小杏儿听了赶紧在杨柳菁胳膊上掐了一把,低声说:“别答应,快走!”
杨柳菁那话原是现编的,几滴眼睛不过是她藏在袖中的一小袋酒,杏儿掐她一下可不轻,差点真把她掐出泪来。又假装擦了下眼泪,才泪眼婆娑的看着胡夫人问:“我可不可以先问问你们比什么?”
“琴棋书画、诗词歌赋都使得。”五楼之上一个俊俏的公子哥儿扶着栏杆探出半个身子说,“你即是弹琵琶唱曲儿的,唱个曲儿跳个舞也使得。”又一个接口道:“你官家小姐出身,泡个茶,品个酒的,也行。”还有笑着说:“再不济,你在赌场唱曲儿的,想来也懂点赌术,你赌两把,也可以。”每有人说一句,便有人轻声附和,或浅浅笑出声来。
这若不明白的听了,只当是在挤兑她,但杨柳菁也不算傻,听到后面,便知道这些人其实是在提点她。这些要做比的姑娘,生前都是在青楼中打混的,琴棋书画诗词歌赋无一不是人中翘楚,更何况,这都是成了精的。人家是提醒她,从旁门左道中巧胜。

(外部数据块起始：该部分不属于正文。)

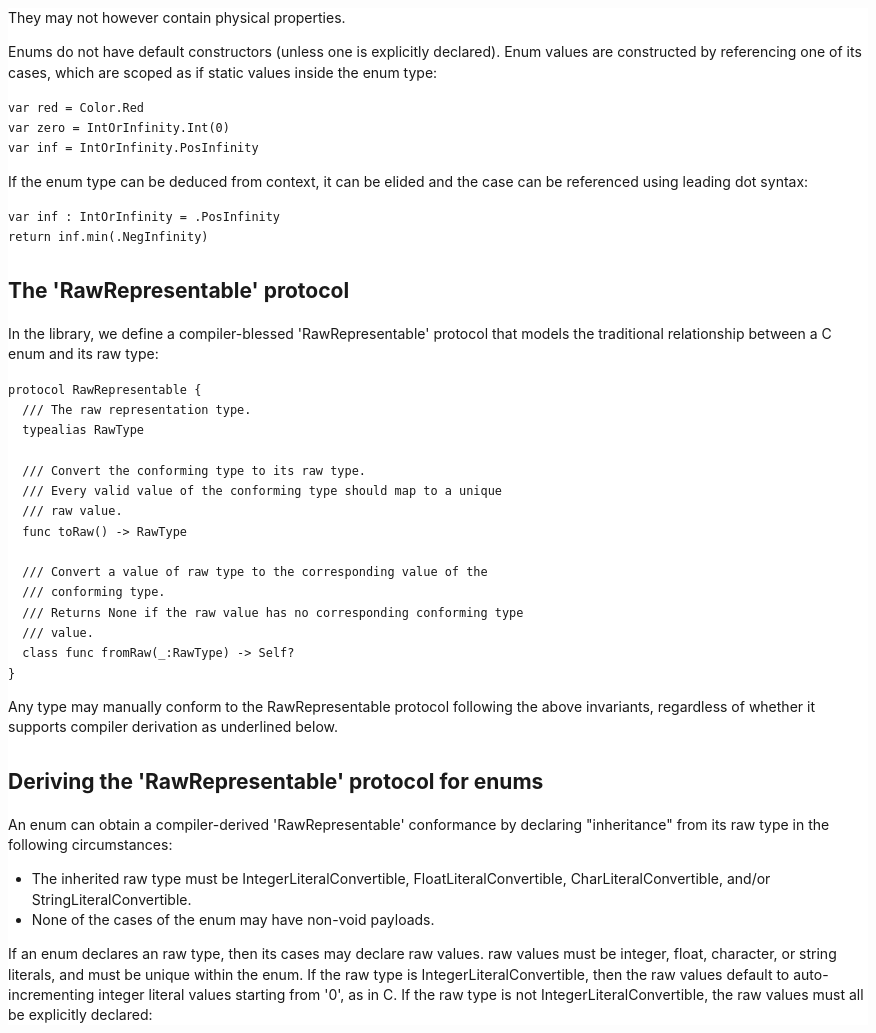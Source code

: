 They may not however contain physical properties.

Enums do not have default constructors (unless one is explicitly
declared). Enum values are constructed by referencing one of its cases,
which are scoped as if static values inside the enum type:

    var red = Color.Red
    var zero = IntOrInfinity.Int(0)
    var inf = IntOrInfinity.PosInfinity

If the enum type can be deduced from context, it can be elided and the
case can be referenced using leading dot syntax:

    var inf : IntOrInfinity = .PosInfinity
    return inf.min(.NegInfinity)

The 'RawRepresentable' protocol
-------------------------------

In the library, we define a compiler-blessed 'RawRepresentable' protocol
that models the traditional relationship between a C enum and its raw
type:

    protocol RawRepresentable {
      /// The raw representation type.
      typealias RawType

      /// Convert the conforming type to its raw type.
      /// Every valid value of the conforming type should map to a unique
      /// raw value.
      func toRaw() -> RawType

      /// Convert a value of raw type to the corresponding value of the
      /// conforming type.
      /// Returns None if the raw value has no corresponding conforming type
      /// value.
      class func fromRaw(_:RawType) -> Self?
    }

Any type may manually conform to the RawRepresentable protocol following
the above invariants, regardless of whether it supports compiler
derivation as underlined below.

Deriving the 'RawRepresentable' protocol for enums
--------------------------------------------------

An enum can obtain a compiler-derived 'RawRepresentable' conformance by
declaring "inheritance" from its raw type in the following
circumstances:

-   The inherited raw type must be IntegerLiteralConvertible,
    FloatLiteralConvertible, CharLiteralConvertible,
    and/or StringLiteralConvertible.
-   None of the cases of the enum may have non-void payloads.

If an enum declares an raw type, then its cases may declare raw values.
raw values must be integer, float, character, or string literals, and
must be unique within the enum. If the raw type is
IntegerLiteralConvertible, then the raw values default to
auto-incrementing integer literal values starting from '0', as in C. If
the raw type is not IntegerLiteralConvertible, the raw values must all
be explicitly declared:
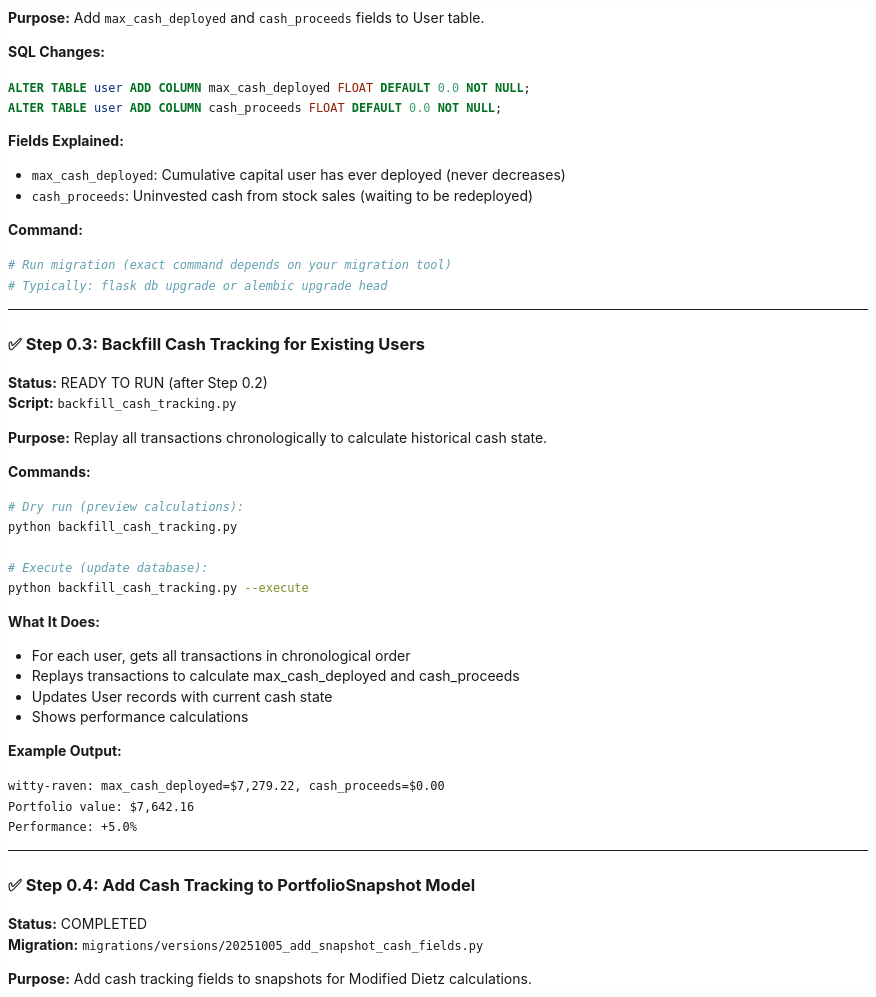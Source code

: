 **Purpose:** Add `max_cash_deployed` and `cash_proceeds` fields to User table.

**SQL Changes:**
```sql
ALTER TABLE user ADD COLUMN max_cash_deployed FLOAT DEFAULT 0.0 NOT NULL;
ALTER TABLE user ADD COLUMN cash_proceeds FLOAT DEFAULT 0.0 NOT NULL;
```

**Fields Explained:**
- `max_cash_deployed`: Cumulative capital user has ever deployed (never decreases)
- `cash_proceeds`: Uninvested cash from stock sales (waiting to be redeployed)

**Command:**
```bash
# Run migration (exact command depends on your migration tool)
# Typically: flask db upgrade or alembic upgrade head
```

---

### ✅ Step 0.3: Backfill Cash Tracking for Existing Users
**Status:** READY TO RUN (after Step 0.2)  
**Script:** `backfill_cash_tracking.py`

**Purpose:** Replay all transactions chronologically to calculate historical cash state.

**Commands:**
```bash
# Dry run (preview calculations):
python backfill_cash_tracking.py

# Execute (update database):
python backfill_cash_tracking.py --execute
```

**What It Does:**
- For each user, gets all transactions in chronological order
- Replays transactions to calculate max_cash_deployed and cash_proceeds
- Updates User records with current cash state
- Shows performance calculations

**Example Output:**
```
witty-raven: max_cash_deployed=$7,279.22, cash_proceeds=$0.00
Portfolio value: $7,642.16
Performance: +5.0%
```

---

### ✅ Step 0.4: Add Cash Tracking to PortfolioSnapshot Model
**Status:** COMPLETED  
**Migration:** `migrations/versions/20251005_add_snapshot_cash_fields.py`

**Purpose:** Add cash tracking fields to snapshots for Modified Dietz calculations.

她一脸认真的听完了,举起袖子又抹了一把脸,添了几分楚楚可怜的样儿看着幻璃道:“相公,这就是你看上万花楼诸位姑娘的原因么?因我只会唱些粗浅的小调,对音律也不甚精通,所以你才喜欢上万花楼去听曲儿么?”
幻璃只觉得心里开的那朵花“嘭”的一声炸了,铁青着脸却又不能当场发做,听着杨柳菁转向胡夫人说:“这位夫人,对于姐姐们会的这些,在下甘败下风,而且才女淑女这些,想必各位公子看厌了,不如咱们比个新鲜的吧。”
六楼传来缓缓的一声令人酥麻的嗓音问:“新鲜的?说来听听,有多新鲜。”
杨柳菁答:“不如,我们比个泼妇骂街吧!”
“卟!”楼上不知道是谁喷了谁一脸,却听得两声清脆的鼓掌声,前面那个酥麻的声音变得实沉,还带上了点磁性:“有意思,这泼妇骂街,我们这儿还真没比过,你们谁下去跟她比上一比?”

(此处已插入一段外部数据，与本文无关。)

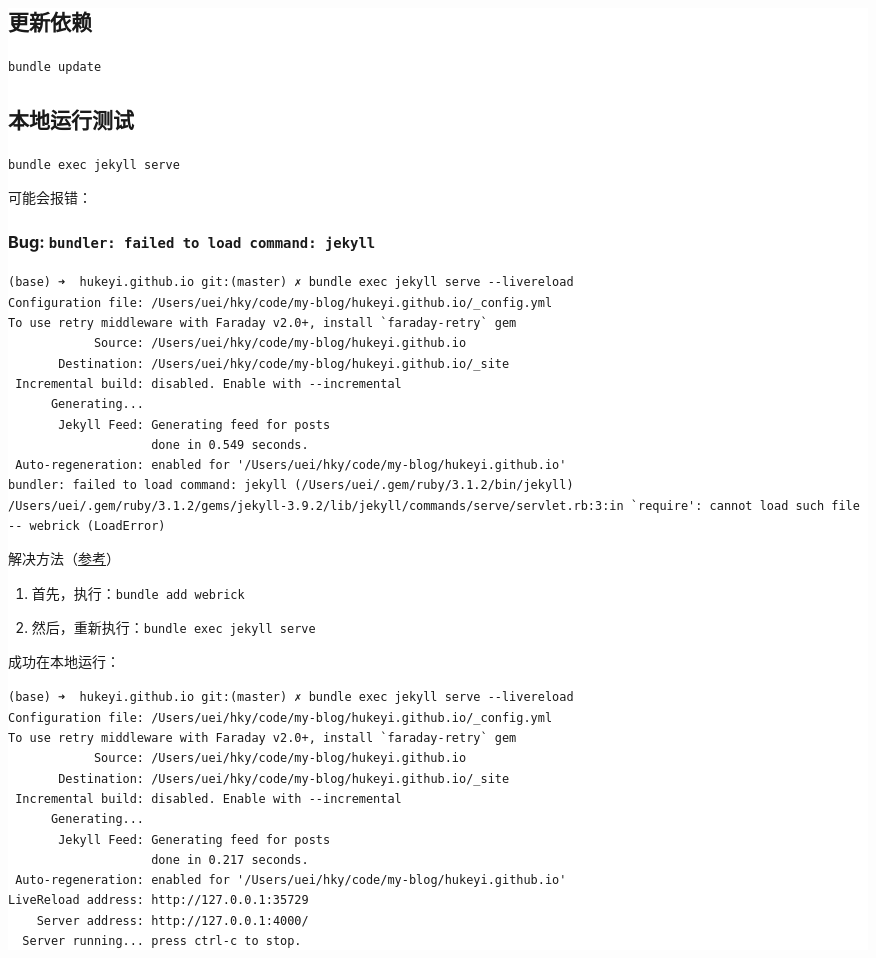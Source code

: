 ## 更新依赖

```zsh
bundle update
```

## 本地运行测试

```zsh
bundle exec jekyll serve
```

可能会报错：

### Bug: `bundler: failed to load command: jekyll`

```console
(base) ➜  hukeyi.github.io git:(master) ✗ bundle exec jekyll serve --livereload
Configuration file: /Users/uei/hky/code/my-blog/hukeyi.github.io/_config.yml
To use retry middleware with Faraday v2.0+, install `faraday-retry` gem
            Source: /Users/uei/hky/code/my-blog/hukeyi.github.io
       Destination: /Users/uei/hky/code/my-blog/hukeyi.github.io/_site
 Incremental build: disabled. Enable with --incremental
      Generating...
       Jekyll Feed: Generating feed for posts
                    done in 0.549 seconds.
 Auto-regeneration: enabled for '/Users/uei/hky/code/my-blog/hukeyi.github.io'
bundler: failed to load command: jekyll (/Users/uei/.gem/ruby/3.1.2/bin/jekyll)
/Users/uei/.gem/ruby/3.1.2/gems/jekyll-3.9.2/lib/jekyll/commands/serve/servlet.rb:3:in `require': cannot load such file -- webrick (LoadError)
```

解决方法（[参考](https://talk.jekyllrb.com/t/load-error-cannot-load-such-file-webrick/5417/6)）

1. 首先，执行：`bundle add webrick`

2. 然后，重新执行：`bundle exec jekyll serve`

成功在本地运行：

```console
(base) ➜  hukeyi.github.io git:(master) ✗ bundle exec jekyll serve --livereload
Configuration file: /Users/uei/hky/code/my-blog/hukeyi.github.io/_config.yml
To use retry middleware with Faraday v2.0+, install `faraday-retry` gem
            Source: /Users/uei/hky/code/my-blog/hukeyi.github.io
       Destination: /Users/uei/hky/code/my-blog/hukeyi.github.io/_site
 Incremental build: disabled. Enable with --incremental
      Generating...
       Jekyll Feed: Generating feed for posts
                    done in 0.217 seconds.
 Auto-regeneration: enabled for '/Users/uei/hky/code/my-blog/hukeyi.github.io'
LiveReload address: http://127.0.0.1:35729
    Server address: http://127.0.0.1:4000/
  Server running... press ctrl-c to stop.
```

杨柳菁听了也是一愣,她原本是随口一说,袖中的酒袋都已经取了出来,准备掳了袖子开打的,结果人家竟然同意了……她愣了半晌,这满楼的妖魔鬼怪也愣了半晌,她迟疑了一下才看向胡妈妈说:“你们这是,同意比了?”
胡妈妈却说:“贵客的话你们可听清楚了?”
白小蝶跺了下脚,刷的掳起袖子,对杨柳菁道:“小贱人,看清楚了,你姐姐我在这站着呢!你不是要比泼妇骂街么,你倒是上来啊!”
杨柳菁笑了,唇角上弯,白小蝶这骂人的架势若叫她生前那些仰慕者们见着了,不知道要惊掉多少眼珠子。她一撩裙摆,露出光滑结实的小腿,飞身上了二楼舞台,嘴里说:“小蝶姐姐,你生前要有这般泼辣,何至于要做个吊死鬼?对了,你那始乱终弃的仇,可曾报了?”
白小蝶本来那句骂的挺有气势的,泼妇架势十足,结果人家轻飘飘丢过这句话来,不曾带一个脏字,却戳了她的心窝子。毫不客气冲到杨柳菁跟前,结结实实扇了她两个大耳刮子,杨柳菁唇角一热,血便顺着唇角流了出来。新鲜的处子之血飘香,幻璃看向她的眸光不觉红了两分。她伸出袖子抹了,倒了口酒在嘴里将血和酒咽了,才笑着说:“泼妇骂街可是动口不动手的,姐姐打了小妹,可是输了?”